(Dataset excerpts)
• • •
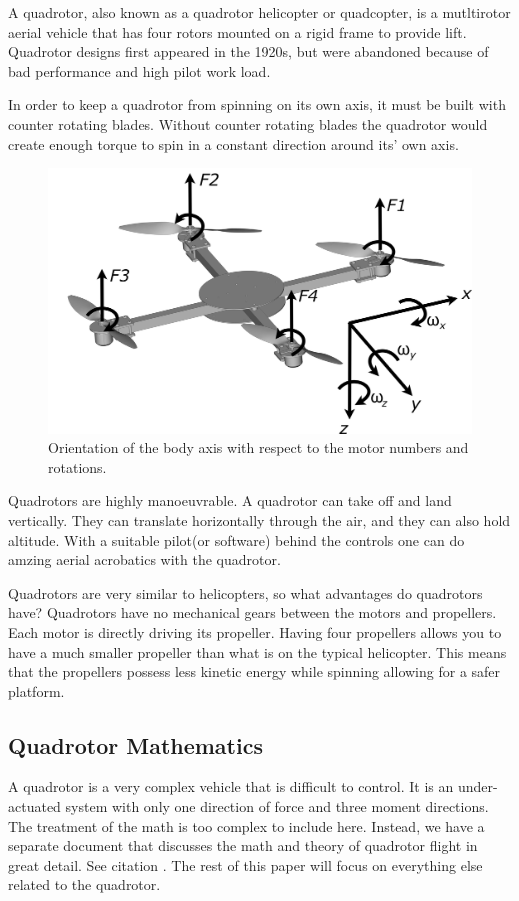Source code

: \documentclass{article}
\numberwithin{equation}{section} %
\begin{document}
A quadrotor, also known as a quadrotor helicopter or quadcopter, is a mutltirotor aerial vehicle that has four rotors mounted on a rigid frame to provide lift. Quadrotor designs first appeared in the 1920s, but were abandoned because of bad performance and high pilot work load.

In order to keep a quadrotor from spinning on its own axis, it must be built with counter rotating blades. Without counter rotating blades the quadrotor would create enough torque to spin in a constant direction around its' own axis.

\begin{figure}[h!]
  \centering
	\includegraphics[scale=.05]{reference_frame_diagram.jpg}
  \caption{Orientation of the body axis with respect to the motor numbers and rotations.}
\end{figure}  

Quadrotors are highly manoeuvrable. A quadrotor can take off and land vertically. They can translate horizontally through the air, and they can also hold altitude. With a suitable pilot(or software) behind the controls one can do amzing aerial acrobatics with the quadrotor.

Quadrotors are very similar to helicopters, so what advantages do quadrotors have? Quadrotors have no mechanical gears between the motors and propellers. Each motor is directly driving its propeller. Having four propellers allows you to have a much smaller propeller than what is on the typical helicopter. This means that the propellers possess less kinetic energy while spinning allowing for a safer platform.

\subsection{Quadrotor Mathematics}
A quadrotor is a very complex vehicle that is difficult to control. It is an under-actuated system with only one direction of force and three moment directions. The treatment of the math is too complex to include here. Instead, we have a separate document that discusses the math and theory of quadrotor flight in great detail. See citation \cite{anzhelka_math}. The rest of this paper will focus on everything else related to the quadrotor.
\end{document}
• • •
-- ASSIGNED TASK --
This exercise asks for the data above to be given again exactly, without pictures.

-- EXERCISE ANSWER --
Source code

: \documentclass{article}
\numberwithin{equation}{section} %
\begin{document}
A quadrotor, also known as a quadrotor helicopter or quadcopter, is a mutltirotor aerial vehicle that has four rotors mounted on a rigid frame to provide lift. Quadrotor designs first appeared in the 1920s, but were abandoned because of bad performance and high pilot work load.

In order to keep a quadrotor from spinning on its own axis, it must be built with counter rotating blades. Without counter rotating blades the quadrotor would create enough torque to spin in a constant direction around its' own axis.

\begin{figure}[h!]
  \centering
	\includegraphics[scale=.05]{reference_frame_diagram.jpg}
  \caption{Orientation of the body axis with respect to the motor numbers and rotations.}
\end{figure}  

Quadrotors are highly manoeuvrable. A quadrotor can take off and land vertically. They can translate horizontally through the air, and they can also hold altitude. With a suitable pilot(or software) behind the controls one can do amzing aerial acrobatics with the quadrotor.

Quadrotors are very similar to helicopters, so what advantages do quadrotors have? Quadrotors have no mechanical gears between the motors and propellers. Each motor is directly driving its propeller. Having four propellers allows you to have a much smaller propeller than what is on the typical helicopter. This means that the propellers possess less kinetic energy while spinning allowing for a safer platform.

\subsection{Quadrotor Mathematics}
A quadrotor is a very complex vehicle that is difficult to control. It is an under-actuated system with only one direction of force and three moment directions. The treatment of the math is too complex to include here. Instead, we have a separate document that discusses the math and theory of quadrotor flight in great detail. See citation \cite{anzhelka_math}. The rest of this paper will focus on everything else related to the quadrotor.
\end{document}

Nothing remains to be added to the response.